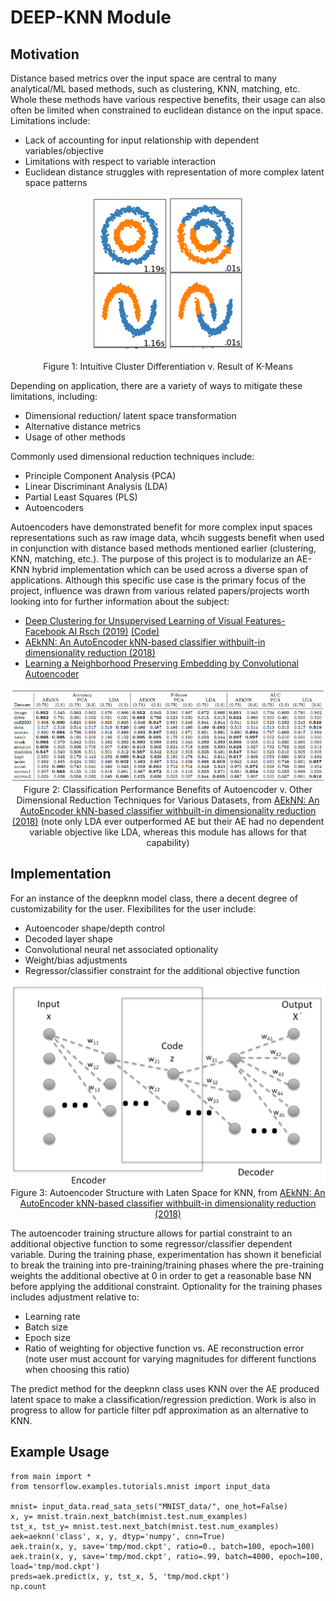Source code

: # DEEP-KNN Module

## Motivation

Distance based metrics over the input space are central to many analytical/ML based methods, such as clustering, KNN, matching, etc. Whole these methods have various respective benefits, their usage can also often be limited when constrained to euclidean distance on the input space. Limitations include:
* Lack of accounting for input relationship with dependent variables/objective
* Limitations with respect to variable interaction
* Euclidean distance struggles with representation of more complex latent space patterns

<div align="center">
  
![alt text](https://github.com/kark23/deepknn/blob/master/figs/fig1.PNG?raw=true)

Figure 1: Intuitive Cluster Differentiation v. Result of K-Means

</div>

Depending on application, there are a variety of ways to mitigate these limitations, including:
* Dimensional reduction/ latent space transformation
* Alternative distance metrics
* Usage of other methods

Commonly used dimensional reduction techniques include:
* Principle Component Analysis (PCA)
* Linear Discriminant Analysis (LDA)
* Partial Least Squares (PLS)
* Autoencoders

Autoencoders have demonstrated benefit for more complex input spaces representations such as raw image data, whcih suggests benefit when used in conjunction with distance based methods mentioned earlier (clustering, KNN, matching, etc.). The purpose of this project is to modularize an AE-KNN hybrid implementation which can be used across a diverse span of applications. Although this specific use case is the primary focus of the project, influence was drawn from various related papers/projects worth looking into for further information about the subject:
* [Deep Clustering for Unsupervised Learning of Visual Features- Facebook AI Rsch (2019)](https://arxiv.org/pdf/1807.05520.pdf) [(Code)](https://github.com/facebookresearch/deepcluster)
* [AEkNN: An AutoEncoder kNN-based classifier withbuilt-in dimensionality reduction (2018)](https://arxiv.org/pdf/1802.08465.pdf)
* [Learning a Neighborhood Preserving Embedding by Convolutional Autoencoder](https://github.com/zhan1182/autoencoder-kNN)

<div align="center">
  
![alt text](https://github.com/kark23/deepknn/blob/master/figs/fig3.PNG?raw=true)
Figure 2: Classification Performance Benefits of Autoencoder v. Other Dimensional Reduction Techniques for Various Datasets, from [AEkNN: An AutoEncoder kNN-based classifier withbuilt-in dimensionality reduction (2018)](https://arxiv.org/pdf/1802.08465.pdf) (note only LDA ever outperformed AE but their AE had no dependent variable objective like LDA, whereas this module has allows for that capability)

</div>

## Implementation
For an instance of the deepknn model class, there a decent degree of customizability for the user. Flexibilites for the user include:
* Autoencoder shape/depth control
* Decoded layer shape
* Convolutional neural net associated optionality
* Weight/bias adjustments
* Regressor/classifier constraint for the additional objective function

<div align="center">
  
![alt text](https://github.com/kark23/deepknn/blob/master/figs/fig2.PNG?raw=true)
Figure 3: Autoencoder Structure with Laten Space for KNN, from [AEkNN: An AutoEncoder kNN-based classifier withbuilt-in dimensionality reduction (2018)](https://arxiv.org/pdf/1802.08465.pdf) 

</div>

The autoencoder training structure allows for partial constraint to an additional objective function to some regressor/classifier dependent variable. During the training phase, experimentation has shown it beneficial to break the training into pre-training/training phases where the pre-training weights the additional obective at 0 in order to get a reasonable base NN before applying the additional constraint. Optionality for the training phases includes adjustment relative to:
* Learning rate
* Batch size
* Epoch size
* Ratio of weighting for objective function vs. AE reconstruction error (note user must account for varying magnitudes for different functions when choosing this ratio)

The predict method for the deepknn class uses KNN over the AE produced latent space to make a classification/regression prediction. Work is also in progress to allow for particle filter pdf approximation as an alternative to KNN.

## Example Usage
```
from main import *
from tensorflow.examples.tutorials.mnist import input_data

mnist= input_data.read_sata_sets("MNIST_data/", one_hot=False)
x, y= mnist.train.next_batch(mnist.test.num_examples)
tst_x, tst_y= mnist.test.next_batch(mnist.test.num_examples)
aek=aeknn('class', x, y, dtyp='numpy', cnn=True)
aek.train(x, y, save='tmp/mod.ckpt', ratio=0., batch=100, epoch=100)
aek.train(x, y, save='tmp/mod.ckpt', ratio=.99, batch=4000, epoch=100, load='tmp/mod.ckpt')
preds=aek.predict(x, y, tst_x, 5, 'tmp/mod.ckpt')
np.count
```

..............................

▶ _WHAT IS BEING ASKED_: Output the records above exactly, omitting the pictures.

▶ _RESPONSE AREA_:
Source code

: # DEEP-KNN Module

## Motivation

Distance based metrics over the input space are central to many analytical/ML based methods, such as clustering, KNN, matching, etc. Whole these methods have various respective benefits, their usage can also often be limited when constrained to euclidean distance on the input space. Limitations include:
* Lack of accounting for input relationship with dependent variables/objective
* Limitations with respect to variable interaction
* Euclidean distance struggles with representation of more complex latent space patterns

<div align="center">
  
![alt text](https://github.com/kark23/deepknn/blob/master/figs/fig1.PNG?raw=true)

Figure 1: Intuitive Cluster Differentiation v. Result of K-Means

</div>

Depending on application, there are a variety of ways to mitigate these limitations, including:
* Dimensional reduction/ latent space transformation
* Alternative distance metrics
* Usage of other methods

Commonly used dimensional reduction techniques include:
* Principle Component Analysis (PCA)
* Linear Discriminant Analysis (LDA)
* Partial Least Squares (PLS)
* Autoencoders

Autoencoders have demonstrated benefit for more complex input spaces representations such as raw image data, whcih suggests benefit when used in conjunction with distance based methods mentioned earlier (clustering, KNN, matching, etc.). The purpose of this project is to modularize an AE-KNN hybrid implementation which can be used across a diverse span of applications. Although this specific use case is the primary focus of the project, influence was drawn from various related papers/projects worth looking into for further information about the subject:
* [Deep Clustering for Unsupervised Learning of Visual Features- Facebook AI Rsch (2019)](https://arxiv.org/pdf/1807.05520.pdf) [(Code)](https://github.com/facebookresearch/deepcluster)
* [AEkNN: An AutoEncoder kNN-based classifier withbuilt-in dimensionality reduction (2018)](https://arxiv.org/pdf/1802.08465.pdf)
* [Learning a Neighborhood Preserving Embedding by Convolutional Autoencoder](https://github.com/zhan1182/autoencoder-kNN)

<div align="center">
  
![alt text](https://github.com/kark23/deepknn/blob/master/figs/fig3.PNG?raw=true)
Figure 2: Classification Performance Benefits of Autoencoder v. Other Dimensional Reduction Techniques for Various Datasets, from [AEkNN: An AutoEncoder kNN-based classifier withbuilt-in dimensionality reduction (2018)](https://arxiv.org/pdf/1802.08465.pdf) (note only LDA ever outperformed AE but their AE had no dependent variable objective like LDA, whereas this module has allows for that capability)

</div>

## Implementation
For an instance of the deepknn model class, there a decent degree of customizability for the user. Flexibilites for the user include:
* Autoencoder shape/depth control
* Decoded layer shape
* Convolutional neural net associated optionality
* Weight/bias adjustments
* Regressor/classifier constraint for the additional objective function

<div align="center">
  
![alt text](https://github.com/kark23/deepknn/blob/master/figs/fig2.PNG?raw=true)
Figure 3: Autoencoder Structure with Laten Space for KNN, from [AEkNN: An AutoEncoder kNN-based classifier withbuilt-in dimensionality reduction (2018)](https://arxiv.org/pdf/1802.08465.pdf) 

</div>

The autoencoder training structure allows for partial constraint to an additional objective function to some regressor/classifier dependent variable. During the training phase, experimentation has shown it beneficial to break the training into pre-training/training phases where the pre-training weights the additional obective at 0 in order to get a reasonable base NN before applying the additional constraint. Optionality for the training phases includes adjustment relative to:
* Learning rate
* Batch size
* Epoch size
* Ratio of weighting for objective function vs. AE reconstruction error (note user must account for varying magnitudes for different functions when choosing this ratio)

The predict method for the deepknn class uses KNN over the AE produced latent space to make a classification/regression prediction. Work is also in progress to allow for particle filter pdf approximation as an alternative to KNN.

## Example Usage
```
from main import *
from tensorflow.examples.tutorials.mnist import input_data

mnist= input_data.read_sata_sets("MNIST_data/", one_hot=False)
x, y= mnist.train.next_batch(mnist.test.num_examples)
tst_x, tst_y= mnist.test.next_batch(mnist.test.num_examples)
aek=aeknn('class', x, y, dtyp='numpy', cnn=True)
aek.train(x, y, save='tmp/mod.ckpt', ratio=0., batch=100, epoch=100)
aek.train(x, y, save='tmp/mod.ckpt', ratio=.99, batch=4000, epoch=100, load='tmp/mod.ckpt')
preds=aek.predict(x, y, tst_x, 5, 'tmp/mod.ckpt')
np.count
```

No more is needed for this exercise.